■ To do: Starting with the line that contains "It covers both" and stopping after the line that contains "The authors focused", return each line below exactly as written, with no others.

Source texts of formatted documents
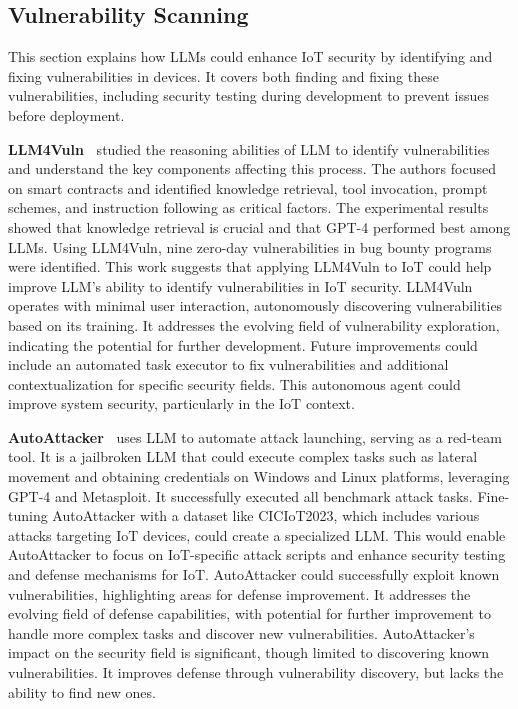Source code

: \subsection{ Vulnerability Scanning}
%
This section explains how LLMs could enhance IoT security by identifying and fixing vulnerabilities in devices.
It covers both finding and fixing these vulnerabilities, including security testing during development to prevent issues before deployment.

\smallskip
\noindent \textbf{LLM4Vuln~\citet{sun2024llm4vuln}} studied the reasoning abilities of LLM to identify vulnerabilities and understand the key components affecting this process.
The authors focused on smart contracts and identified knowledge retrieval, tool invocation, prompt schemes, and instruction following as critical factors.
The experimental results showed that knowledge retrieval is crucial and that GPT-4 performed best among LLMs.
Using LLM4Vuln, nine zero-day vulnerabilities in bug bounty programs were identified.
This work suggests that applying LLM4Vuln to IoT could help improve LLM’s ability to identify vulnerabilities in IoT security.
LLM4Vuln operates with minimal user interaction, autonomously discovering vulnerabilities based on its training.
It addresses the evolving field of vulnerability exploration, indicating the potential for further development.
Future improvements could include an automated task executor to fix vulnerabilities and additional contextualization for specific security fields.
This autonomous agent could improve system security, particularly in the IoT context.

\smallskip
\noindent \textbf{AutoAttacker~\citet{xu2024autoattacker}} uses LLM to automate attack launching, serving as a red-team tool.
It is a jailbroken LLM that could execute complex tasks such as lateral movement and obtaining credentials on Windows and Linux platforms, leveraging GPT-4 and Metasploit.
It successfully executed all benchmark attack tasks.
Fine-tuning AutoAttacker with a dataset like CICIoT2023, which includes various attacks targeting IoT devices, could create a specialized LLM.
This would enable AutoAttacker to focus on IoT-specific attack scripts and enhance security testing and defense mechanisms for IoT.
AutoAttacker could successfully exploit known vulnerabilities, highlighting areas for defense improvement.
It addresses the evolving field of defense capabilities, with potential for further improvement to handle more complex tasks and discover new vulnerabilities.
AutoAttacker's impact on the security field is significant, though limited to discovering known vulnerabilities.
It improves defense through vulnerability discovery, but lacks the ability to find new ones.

==

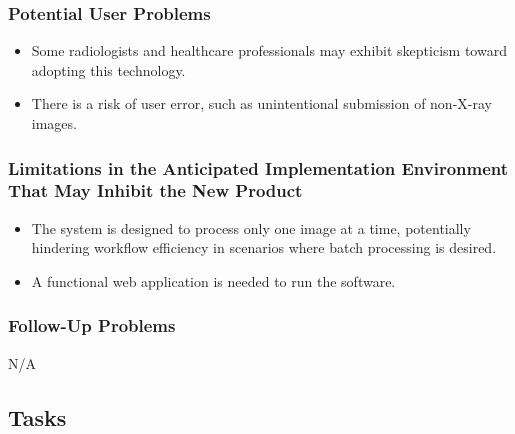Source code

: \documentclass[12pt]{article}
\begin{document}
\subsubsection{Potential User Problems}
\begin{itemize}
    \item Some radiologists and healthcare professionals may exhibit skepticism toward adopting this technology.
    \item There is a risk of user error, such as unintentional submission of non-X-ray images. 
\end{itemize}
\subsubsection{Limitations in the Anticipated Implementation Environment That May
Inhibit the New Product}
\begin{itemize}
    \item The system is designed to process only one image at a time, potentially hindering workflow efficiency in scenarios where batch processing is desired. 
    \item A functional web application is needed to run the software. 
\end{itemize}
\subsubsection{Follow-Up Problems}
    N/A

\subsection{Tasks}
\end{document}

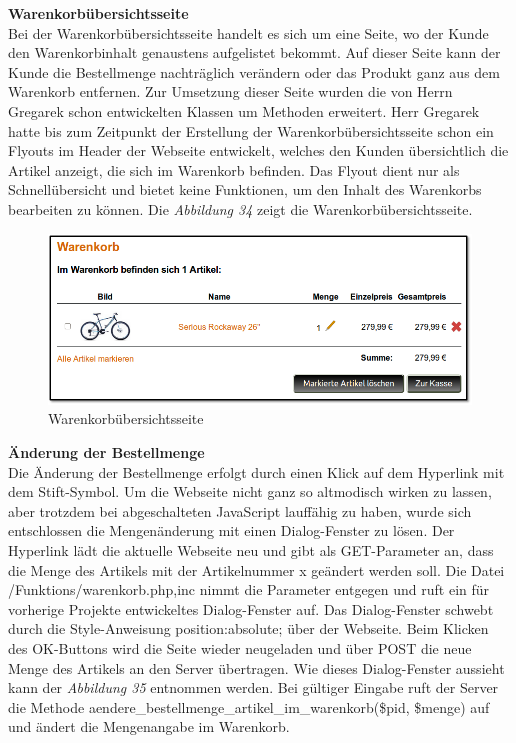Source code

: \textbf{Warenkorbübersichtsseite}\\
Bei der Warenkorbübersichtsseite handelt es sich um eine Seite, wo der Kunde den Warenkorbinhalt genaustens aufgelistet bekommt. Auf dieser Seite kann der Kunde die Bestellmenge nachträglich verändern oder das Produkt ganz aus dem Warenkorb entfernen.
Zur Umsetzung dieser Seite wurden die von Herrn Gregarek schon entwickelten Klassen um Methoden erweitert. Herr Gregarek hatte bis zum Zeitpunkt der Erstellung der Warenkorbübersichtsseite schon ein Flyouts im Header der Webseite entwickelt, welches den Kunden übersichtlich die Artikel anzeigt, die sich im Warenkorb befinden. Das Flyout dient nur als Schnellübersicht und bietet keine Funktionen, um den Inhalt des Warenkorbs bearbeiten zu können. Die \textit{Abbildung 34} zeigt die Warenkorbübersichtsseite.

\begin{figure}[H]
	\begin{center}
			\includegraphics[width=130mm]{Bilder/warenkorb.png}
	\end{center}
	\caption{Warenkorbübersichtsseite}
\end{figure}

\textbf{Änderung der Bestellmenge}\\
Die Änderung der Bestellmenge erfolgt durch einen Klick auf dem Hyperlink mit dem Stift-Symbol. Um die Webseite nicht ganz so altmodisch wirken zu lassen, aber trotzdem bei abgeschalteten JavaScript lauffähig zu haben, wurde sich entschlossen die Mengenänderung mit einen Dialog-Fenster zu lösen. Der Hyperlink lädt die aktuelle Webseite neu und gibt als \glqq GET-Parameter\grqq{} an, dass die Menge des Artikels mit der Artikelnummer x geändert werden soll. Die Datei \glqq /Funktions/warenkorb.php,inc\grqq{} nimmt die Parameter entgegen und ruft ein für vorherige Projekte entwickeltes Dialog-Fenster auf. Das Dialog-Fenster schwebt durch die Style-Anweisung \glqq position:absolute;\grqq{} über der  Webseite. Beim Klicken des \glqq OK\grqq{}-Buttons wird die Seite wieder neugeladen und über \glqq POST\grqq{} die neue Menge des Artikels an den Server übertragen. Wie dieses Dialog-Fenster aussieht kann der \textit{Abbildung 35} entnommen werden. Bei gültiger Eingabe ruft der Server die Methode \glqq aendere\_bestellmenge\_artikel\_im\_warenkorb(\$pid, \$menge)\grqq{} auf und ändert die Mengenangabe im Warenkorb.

■ Answer to this task:
It covers both finding and fixing these vulnerabilities, including security testing during development to prevent issues before deployment.

\smallskip
\noindent \textbf{LLM4Vuln~\citet{sun2024llm4vuln}} studied the reasoning abilities of LLM to identify vulnerabilities and understand the key components affecting this process.
The authors focused on smart contracts and identified knowledge retrieval, tool invocation, prompt schemes, and instruction following as critical factors.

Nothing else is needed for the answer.